Il laisserait par ailleurs une marge de manœuvre trop importante aux représentations diplomatiques pour refuser les demandes de visa au titre de la réunification familiale, en consacrant par exemple la possibilité de refuser la réunification lors que les personnes restées au pays ont cessé d’entretenir avec le réfugié des « relations suffisamment stables et continues pour former une famille ». Cette modification omet la réalité des parcours migratoires, qui rendent parfois difficile le maintien de telles relations. L’absence de prise en compte des difficultés de certains parcours d’intégration, une fois la protection obtenue, semble également imprégner la disposition limitant la demande de réunification familiale dans un délai de 18 mois suivant l’octroi de la protection (§11 de l’article).

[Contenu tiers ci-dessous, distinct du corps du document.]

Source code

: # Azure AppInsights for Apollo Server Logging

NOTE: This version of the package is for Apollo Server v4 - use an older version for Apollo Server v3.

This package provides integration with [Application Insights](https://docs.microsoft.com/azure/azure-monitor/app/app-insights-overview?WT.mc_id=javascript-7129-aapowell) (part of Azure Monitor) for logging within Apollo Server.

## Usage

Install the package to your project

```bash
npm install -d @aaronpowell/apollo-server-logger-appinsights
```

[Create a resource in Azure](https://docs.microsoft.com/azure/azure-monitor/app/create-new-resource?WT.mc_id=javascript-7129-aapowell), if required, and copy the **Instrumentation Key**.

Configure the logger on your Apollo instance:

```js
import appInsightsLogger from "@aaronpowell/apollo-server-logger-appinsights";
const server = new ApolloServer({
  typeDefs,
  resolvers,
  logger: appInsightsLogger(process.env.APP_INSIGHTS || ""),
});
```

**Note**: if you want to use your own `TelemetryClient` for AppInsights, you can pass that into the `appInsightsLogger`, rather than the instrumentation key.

Plus généralement, la réunification familiale est un facteur important d’intégration des réfugiés, qui serait ainsi freinée avec l’adoption de cet article. Une étude de l’OCDE publiée en 2019 (« Perspectives des migrations internationales ») souligne notamment que « les délais préalables au regroupement familial peuvent avoir des conséquences négatives sur l’intégration à long terme des immigrés ».
Cette disposition entre ainsi en contradiction avec les orientations politiques dans ce domaine marquées par l’ambitieuse Stratégie nationale pour l’intégration adoptée en juin 2018 et déclinée depuis cette date à travers plusieurs mesures intéressantes en faveur de l’intégration des réfugiés dont cette loi devait être un prolongement si l’on en croit son intitulé (projet de loi pour contrôler l’immigration et… améliorer l’intégration). L’axe 3 de la Stratégie nationale de 2018 s’intitule d’ailleurs « simplifier la réunion de la cellule familiale » et comporte une « action 53 » visant à « fluidifier la procédure de réunification familiale » : cet article qui aura pour objet de la complexifier devrait donc être supprimé.
Cet amendement a été rédigé avec Forum Réfugiés.